*TASK ITEM*
All lines in the data below carrying the string "user" are to be located and copied.

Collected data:
┌────────
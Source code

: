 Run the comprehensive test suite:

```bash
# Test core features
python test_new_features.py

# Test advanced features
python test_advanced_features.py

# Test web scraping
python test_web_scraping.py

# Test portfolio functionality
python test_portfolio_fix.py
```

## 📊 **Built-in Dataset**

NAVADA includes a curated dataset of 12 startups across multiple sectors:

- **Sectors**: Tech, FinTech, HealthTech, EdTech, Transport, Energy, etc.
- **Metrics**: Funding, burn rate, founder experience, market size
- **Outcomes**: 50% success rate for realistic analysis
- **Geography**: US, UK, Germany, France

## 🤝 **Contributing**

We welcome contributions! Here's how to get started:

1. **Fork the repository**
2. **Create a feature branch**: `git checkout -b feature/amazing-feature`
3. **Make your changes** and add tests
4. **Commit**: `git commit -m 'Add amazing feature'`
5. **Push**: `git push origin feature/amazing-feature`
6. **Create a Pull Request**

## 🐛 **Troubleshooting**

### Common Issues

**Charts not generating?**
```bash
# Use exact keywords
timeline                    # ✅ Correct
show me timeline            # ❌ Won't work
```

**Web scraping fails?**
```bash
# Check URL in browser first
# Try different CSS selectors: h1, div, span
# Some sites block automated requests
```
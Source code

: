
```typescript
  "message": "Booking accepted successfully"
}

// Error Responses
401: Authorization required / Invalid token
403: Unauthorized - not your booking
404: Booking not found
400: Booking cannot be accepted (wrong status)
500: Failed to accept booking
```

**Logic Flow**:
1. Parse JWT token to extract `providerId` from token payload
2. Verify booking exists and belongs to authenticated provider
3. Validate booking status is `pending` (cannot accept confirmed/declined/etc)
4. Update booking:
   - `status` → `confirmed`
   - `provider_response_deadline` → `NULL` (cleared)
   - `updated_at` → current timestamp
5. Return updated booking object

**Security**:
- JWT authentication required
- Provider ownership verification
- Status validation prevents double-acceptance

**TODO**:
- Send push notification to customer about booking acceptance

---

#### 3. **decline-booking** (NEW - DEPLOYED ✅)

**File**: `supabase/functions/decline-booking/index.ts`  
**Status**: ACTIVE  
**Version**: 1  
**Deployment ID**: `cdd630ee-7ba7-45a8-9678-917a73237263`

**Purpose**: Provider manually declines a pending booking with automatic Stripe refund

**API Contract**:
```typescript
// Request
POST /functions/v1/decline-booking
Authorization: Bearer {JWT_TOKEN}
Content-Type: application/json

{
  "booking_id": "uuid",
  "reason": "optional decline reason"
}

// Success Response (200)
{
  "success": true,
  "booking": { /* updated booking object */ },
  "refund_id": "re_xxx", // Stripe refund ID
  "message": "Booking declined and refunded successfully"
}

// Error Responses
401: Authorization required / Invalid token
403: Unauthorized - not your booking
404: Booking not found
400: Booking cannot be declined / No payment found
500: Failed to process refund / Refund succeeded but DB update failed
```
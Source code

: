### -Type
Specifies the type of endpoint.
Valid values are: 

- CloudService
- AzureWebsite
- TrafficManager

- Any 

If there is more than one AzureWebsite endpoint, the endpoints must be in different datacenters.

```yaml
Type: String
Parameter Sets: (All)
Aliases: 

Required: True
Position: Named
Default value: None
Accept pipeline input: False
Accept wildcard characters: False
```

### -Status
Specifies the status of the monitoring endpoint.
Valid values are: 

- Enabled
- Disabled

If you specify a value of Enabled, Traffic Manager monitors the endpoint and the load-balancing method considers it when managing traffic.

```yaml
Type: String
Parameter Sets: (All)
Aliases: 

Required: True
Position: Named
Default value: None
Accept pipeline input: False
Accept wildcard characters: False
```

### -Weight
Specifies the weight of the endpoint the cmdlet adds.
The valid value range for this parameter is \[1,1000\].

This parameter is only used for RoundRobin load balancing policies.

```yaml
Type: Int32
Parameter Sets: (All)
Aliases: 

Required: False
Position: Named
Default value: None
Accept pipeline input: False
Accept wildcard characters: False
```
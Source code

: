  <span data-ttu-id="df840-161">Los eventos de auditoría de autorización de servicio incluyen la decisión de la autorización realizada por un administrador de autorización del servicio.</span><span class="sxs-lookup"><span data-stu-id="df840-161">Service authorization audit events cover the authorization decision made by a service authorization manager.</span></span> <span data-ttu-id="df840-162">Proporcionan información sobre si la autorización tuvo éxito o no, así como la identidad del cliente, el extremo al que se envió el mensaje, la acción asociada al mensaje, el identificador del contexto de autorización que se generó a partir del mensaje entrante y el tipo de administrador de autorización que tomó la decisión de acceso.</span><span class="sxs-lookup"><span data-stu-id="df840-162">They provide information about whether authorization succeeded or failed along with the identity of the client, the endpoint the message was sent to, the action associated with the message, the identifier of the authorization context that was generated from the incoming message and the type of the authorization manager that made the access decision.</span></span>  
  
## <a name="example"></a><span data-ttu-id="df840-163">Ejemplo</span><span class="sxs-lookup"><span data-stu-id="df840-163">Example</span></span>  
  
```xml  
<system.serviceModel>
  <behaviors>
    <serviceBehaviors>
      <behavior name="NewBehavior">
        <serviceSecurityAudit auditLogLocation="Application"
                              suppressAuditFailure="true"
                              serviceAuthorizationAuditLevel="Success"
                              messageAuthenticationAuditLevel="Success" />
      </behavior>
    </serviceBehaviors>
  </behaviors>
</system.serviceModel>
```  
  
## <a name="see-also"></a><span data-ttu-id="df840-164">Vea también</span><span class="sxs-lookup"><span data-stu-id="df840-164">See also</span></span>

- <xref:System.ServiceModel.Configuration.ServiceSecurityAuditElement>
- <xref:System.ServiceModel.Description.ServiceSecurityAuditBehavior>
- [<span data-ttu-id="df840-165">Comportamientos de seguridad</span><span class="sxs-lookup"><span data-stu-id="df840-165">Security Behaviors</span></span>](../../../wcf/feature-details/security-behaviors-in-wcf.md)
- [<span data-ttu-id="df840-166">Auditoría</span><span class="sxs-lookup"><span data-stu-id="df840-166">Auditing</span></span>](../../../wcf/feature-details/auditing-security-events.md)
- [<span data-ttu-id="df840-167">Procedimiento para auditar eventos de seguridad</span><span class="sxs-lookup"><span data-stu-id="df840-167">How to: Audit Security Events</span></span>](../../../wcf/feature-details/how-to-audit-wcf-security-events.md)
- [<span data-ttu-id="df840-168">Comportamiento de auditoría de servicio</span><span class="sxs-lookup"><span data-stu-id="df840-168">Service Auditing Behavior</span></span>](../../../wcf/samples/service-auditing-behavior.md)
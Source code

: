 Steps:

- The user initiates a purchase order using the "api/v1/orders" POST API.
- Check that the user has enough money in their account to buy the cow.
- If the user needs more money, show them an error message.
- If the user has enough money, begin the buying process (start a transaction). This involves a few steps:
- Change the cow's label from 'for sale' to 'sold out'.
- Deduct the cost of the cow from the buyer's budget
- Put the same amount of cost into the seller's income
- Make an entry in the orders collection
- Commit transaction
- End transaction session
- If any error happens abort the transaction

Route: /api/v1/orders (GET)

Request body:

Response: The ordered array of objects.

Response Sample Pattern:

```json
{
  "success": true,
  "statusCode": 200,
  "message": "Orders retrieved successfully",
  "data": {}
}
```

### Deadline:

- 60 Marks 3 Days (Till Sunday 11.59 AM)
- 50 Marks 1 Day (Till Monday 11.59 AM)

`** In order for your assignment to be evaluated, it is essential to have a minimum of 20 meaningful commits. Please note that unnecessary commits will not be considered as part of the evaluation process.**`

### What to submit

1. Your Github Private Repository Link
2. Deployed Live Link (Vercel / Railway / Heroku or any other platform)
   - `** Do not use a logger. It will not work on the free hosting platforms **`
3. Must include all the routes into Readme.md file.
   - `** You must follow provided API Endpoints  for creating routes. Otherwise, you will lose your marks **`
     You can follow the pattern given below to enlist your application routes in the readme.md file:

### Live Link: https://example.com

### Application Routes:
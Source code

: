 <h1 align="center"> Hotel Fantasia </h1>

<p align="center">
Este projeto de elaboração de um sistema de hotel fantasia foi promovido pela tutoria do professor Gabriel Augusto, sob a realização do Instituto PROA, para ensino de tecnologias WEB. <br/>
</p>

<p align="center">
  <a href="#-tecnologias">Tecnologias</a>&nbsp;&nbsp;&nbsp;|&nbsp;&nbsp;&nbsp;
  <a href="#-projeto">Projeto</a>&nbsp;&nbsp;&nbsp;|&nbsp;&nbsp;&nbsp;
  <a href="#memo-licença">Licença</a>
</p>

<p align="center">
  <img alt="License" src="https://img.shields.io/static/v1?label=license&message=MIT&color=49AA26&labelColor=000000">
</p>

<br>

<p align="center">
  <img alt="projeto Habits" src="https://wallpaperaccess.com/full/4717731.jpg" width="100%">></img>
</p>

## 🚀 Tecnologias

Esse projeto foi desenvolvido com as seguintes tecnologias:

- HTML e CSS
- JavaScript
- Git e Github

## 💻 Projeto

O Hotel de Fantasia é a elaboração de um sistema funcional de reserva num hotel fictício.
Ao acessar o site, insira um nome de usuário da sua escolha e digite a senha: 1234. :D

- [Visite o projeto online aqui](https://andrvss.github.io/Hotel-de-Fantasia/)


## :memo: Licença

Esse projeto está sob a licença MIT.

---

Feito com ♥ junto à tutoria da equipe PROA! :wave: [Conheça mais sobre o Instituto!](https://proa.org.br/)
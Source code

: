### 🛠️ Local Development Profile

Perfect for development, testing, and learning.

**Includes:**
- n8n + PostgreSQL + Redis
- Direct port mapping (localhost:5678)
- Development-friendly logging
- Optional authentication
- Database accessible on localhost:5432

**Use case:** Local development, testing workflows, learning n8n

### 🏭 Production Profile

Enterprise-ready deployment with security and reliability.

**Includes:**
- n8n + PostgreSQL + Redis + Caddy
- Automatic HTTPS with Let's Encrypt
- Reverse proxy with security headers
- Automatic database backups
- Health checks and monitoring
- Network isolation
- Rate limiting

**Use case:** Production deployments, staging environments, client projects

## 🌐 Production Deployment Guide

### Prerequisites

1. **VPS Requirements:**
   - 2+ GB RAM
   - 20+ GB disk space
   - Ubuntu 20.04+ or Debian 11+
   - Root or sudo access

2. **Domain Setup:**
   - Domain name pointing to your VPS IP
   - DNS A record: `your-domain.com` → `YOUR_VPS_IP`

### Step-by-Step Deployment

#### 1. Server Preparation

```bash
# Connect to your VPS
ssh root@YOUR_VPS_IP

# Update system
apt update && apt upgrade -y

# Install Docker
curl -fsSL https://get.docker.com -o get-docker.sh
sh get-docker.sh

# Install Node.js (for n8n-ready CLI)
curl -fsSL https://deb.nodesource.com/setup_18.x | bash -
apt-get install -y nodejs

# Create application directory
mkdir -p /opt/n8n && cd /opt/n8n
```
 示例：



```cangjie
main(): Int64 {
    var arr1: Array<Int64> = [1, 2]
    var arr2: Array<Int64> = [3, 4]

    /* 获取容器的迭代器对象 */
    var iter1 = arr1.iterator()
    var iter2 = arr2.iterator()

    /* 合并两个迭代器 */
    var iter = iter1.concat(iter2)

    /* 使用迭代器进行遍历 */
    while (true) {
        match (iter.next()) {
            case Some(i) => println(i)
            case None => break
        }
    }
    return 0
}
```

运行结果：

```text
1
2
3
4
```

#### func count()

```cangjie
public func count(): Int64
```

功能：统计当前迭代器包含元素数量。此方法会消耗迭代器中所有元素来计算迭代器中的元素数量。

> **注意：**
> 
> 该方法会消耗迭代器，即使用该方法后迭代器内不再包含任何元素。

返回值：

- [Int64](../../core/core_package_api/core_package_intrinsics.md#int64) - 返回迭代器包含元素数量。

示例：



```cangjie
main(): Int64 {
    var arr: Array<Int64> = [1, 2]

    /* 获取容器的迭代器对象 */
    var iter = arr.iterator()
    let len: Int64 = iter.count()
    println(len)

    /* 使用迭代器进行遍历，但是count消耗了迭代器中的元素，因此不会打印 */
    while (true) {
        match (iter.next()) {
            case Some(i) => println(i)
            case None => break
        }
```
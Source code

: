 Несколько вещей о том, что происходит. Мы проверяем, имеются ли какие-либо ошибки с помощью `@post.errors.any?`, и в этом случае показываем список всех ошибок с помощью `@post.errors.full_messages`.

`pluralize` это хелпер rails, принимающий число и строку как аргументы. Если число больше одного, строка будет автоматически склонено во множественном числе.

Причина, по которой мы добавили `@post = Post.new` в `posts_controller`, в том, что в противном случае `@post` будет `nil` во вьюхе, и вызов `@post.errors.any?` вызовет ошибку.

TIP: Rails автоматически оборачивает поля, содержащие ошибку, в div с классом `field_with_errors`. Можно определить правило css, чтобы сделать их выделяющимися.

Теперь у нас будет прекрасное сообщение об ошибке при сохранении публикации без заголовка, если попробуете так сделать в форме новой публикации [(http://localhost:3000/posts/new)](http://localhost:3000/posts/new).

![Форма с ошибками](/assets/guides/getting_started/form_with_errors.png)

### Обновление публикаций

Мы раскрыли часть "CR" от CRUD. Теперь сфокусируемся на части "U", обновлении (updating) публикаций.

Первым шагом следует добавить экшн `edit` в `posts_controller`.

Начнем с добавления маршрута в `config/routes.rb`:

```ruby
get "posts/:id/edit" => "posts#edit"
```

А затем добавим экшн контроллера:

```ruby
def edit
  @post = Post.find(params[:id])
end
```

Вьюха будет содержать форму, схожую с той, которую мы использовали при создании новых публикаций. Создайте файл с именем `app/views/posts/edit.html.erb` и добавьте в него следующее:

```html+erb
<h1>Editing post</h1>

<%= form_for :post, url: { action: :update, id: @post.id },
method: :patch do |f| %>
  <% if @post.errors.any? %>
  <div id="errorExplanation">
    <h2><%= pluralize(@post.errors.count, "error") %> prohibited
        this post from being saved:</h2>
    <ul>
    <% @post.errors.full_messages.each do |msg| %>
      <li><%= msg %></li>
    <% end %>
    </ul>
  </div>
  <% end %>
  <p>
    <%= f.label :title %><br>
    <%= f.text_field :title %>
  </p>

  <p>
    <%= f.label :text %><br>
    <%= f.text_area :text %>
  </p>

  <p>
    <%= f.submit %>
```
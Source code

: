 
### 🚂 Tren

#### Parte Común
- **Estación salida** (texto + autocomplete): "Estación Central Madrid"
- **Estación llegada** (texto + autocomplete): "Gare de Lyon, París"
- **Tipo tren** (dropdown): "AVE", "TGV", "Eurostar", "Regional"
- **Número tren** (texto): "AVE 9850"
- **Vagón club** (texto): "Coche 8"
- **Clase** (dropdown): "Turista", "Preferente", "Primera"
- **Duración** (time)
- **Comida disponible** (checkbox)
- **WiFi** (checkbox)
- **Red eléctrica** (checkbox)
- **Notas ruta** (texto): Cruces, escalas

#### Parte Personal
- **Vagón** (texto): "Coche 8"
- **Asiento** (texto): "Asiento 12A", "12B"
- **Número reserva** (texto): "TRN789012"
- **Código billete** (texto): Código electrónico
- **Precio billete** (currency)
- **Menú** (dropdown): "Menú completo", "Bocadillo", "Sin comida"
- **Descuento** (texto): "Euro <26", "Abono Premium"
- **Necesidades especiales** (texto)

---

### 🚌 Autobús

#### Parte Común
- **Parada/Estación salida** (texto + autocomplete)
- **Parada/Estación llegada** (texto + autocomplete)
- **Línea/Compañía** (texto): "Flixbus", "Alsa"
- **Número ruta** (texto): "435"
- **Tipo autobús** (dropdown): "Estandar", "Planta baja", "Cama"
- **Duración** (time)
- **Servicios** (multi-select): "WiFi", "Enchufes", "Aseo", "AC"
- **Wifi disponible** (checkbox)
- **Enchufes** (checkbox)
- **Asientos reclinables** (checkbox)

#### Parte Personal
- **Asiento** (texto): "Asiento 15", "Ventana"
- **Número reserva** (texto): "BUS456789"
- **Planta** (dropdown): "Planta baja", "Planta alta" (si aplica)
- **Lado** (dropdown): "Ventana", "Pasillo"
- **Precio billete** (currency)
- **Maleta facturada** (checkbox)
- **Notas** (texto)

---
└────────
*ANSWER TO THE EXERCISE*
- The user initiates a purchase order using the "api/v1/orders" POST API.
- Check that the user has enough money in their account to buy the cow.
- If the user needs more money, show them an error message.
- If the user has enough money, begin the buying process (start a transaction). This involves a few steps:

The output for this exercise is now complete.